Restate word for word the entries below, starting at the line with "Source code" and ending at the line with "if it happens". Keep both end lines and omit the pictures.

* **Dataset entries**
====
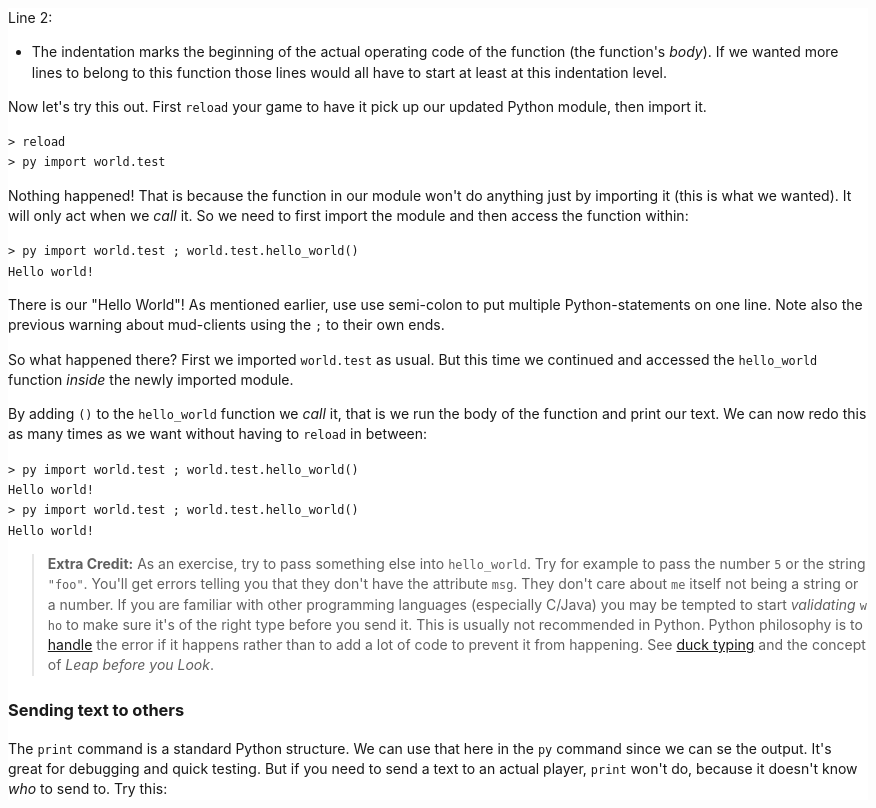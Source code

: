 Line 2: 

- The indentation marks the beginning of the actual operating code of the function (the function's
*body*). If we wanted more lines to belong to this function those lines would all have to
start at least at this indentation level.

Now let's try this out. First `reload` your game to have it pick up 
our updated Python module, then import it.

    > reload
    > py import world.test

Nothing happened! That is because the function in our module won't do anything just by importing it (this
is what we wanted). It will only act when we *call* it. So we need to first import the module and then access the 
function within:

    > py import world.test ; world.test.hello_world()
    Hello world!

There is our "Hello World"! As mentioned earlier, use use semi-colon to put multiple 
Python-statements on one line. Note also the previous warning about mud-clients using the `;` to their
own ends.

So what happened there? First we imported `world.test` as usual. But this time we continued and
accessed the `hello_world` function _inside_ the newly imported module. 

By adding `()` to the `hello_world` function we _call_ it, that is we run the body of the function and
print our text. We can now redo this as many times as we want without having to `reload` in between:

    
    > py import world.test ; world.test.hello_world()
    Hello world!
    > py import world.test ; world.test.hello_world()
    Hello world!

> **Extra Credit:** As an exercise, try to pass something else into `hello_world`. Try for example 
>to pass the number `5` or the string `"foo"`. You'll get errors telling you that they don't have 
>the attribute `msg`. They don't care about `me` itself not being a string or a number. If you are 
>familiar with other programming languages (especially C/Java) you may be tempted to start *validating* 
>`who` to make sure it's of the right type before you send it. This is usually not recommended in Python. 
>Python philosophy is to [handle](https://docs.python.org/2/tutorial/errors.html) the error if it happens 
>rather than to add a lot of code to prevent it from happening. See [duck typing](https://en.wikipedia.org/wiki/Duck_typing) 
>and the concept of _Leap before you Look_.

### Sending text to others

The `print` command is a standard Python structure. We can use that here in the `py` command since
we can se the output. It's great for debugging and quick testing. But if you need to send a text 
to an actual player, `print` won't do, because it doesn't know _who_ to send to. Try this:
====
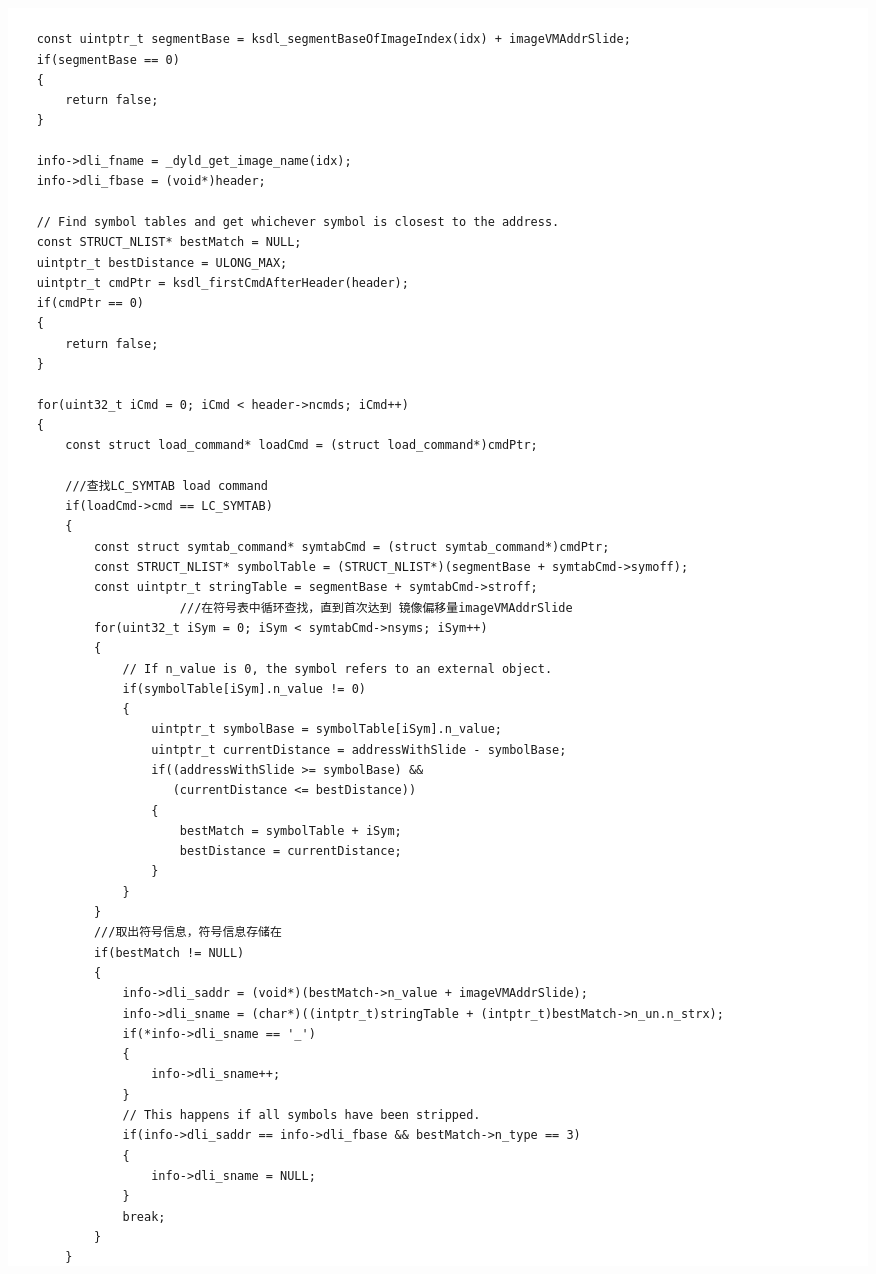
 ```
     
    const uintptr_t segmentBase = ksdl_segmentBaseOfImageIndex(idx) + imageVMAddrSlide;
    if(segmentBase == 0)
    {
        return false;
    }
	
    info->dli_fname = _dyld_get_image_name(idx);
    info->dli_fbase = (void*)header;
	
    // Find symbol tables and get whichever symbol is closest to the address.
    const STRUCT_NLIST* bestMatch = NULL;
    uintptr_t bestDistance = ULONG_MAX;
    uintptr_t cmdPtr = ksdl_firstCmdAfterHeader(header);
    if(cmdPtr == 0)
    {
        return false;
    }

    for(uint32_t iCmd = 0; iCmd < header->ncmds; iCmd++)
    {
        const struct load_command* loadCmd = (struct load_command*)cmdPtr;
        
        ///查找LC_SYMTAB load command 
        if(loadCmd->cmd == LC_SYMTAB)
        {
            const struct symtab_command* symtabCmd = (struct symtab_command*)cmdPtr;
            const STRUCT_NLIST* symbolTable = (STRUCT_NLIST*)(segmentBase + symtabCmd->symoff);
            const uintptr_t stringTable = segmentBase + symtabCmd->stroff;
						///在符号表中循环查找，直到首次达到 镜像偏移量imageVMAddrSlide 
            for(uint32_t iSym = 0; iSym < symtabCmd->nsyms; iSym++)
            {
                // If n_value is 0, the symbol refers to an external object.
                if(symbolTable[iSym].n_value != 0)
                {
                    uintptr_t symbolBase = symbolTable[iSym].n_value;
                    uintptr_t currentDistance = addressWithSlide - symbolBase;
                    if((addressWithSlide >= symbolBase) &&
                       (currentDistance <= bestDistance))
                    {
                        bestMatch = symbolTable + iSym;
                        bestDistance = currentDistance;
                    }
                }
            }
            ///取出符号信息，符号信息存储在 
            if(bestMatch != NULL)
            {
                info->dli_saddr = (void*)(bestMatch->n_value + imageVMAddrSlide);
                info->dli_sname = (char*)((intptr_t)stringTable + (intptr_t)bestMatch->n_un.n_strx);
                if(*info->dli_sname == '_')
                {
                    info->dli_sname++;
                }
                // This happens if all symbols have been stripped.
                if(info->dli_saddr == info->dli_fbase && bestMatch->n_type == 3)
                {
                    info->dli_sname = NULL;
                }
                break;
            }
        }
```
====
* **Exercise result**
Source code

: Line 2: 

- The indentation marks the beginning of the actual operating code of the function (the function's
*body*). If we wanted more lines to belong to this function those lines would all have to
start at least at this indentation level.

Now let's try this out. First `reload` your game to have it pick up 
our updated Python module, then import it.

    > reload
    > py import world.test

Nothing happened! That is because the function in our module won't do anything just by importing it (this
is what we wanted). It will only act when we *call* it. So we need to first import the module and then access the 
function within:

    > py import world.test ; world.test.hello_world()
    Hello world!

There is our "Hello World"! As mentioned earlier, use use semi-colon to put multiple 
Python-statements on one line. Note also the previous warning about mud-clients using the `;` to their
own ends.

So what happened there? First we imported `world.test` as usual. But this time we continued and
accessed the `hello_world` function _inside_ the newly imported module. 

By adding `()` to the `hello_world` function we _call_ it, that is we run the body of the function and
print our text. We can now redo this as many times as we want without having to `reload` in between:

    
    > py import world.test ; world.test.hello_world()
    Hello world!
    > py import world.test ; world.test.hello_world()
    Hello world!

> **Extra Credit:** As an exercise, try to pass something else into `hello_world`. Try for example 
>to pass the number `5` or the string `"foo"`. You'll get errors telling you that they don't have 
>the attribute `msg`. They don't care about `me` itself not being a string or a number. If you are 
>familiar with other programming languages (especially C/Java) you may be tempted to start *validating* 
>`who` to make sure it's of the right type before you send it. This is usually not recommended in Python. 
>Python philosophy is to [handle](https://docs.python.org/2/tutorial/errors.html) the error if it happens 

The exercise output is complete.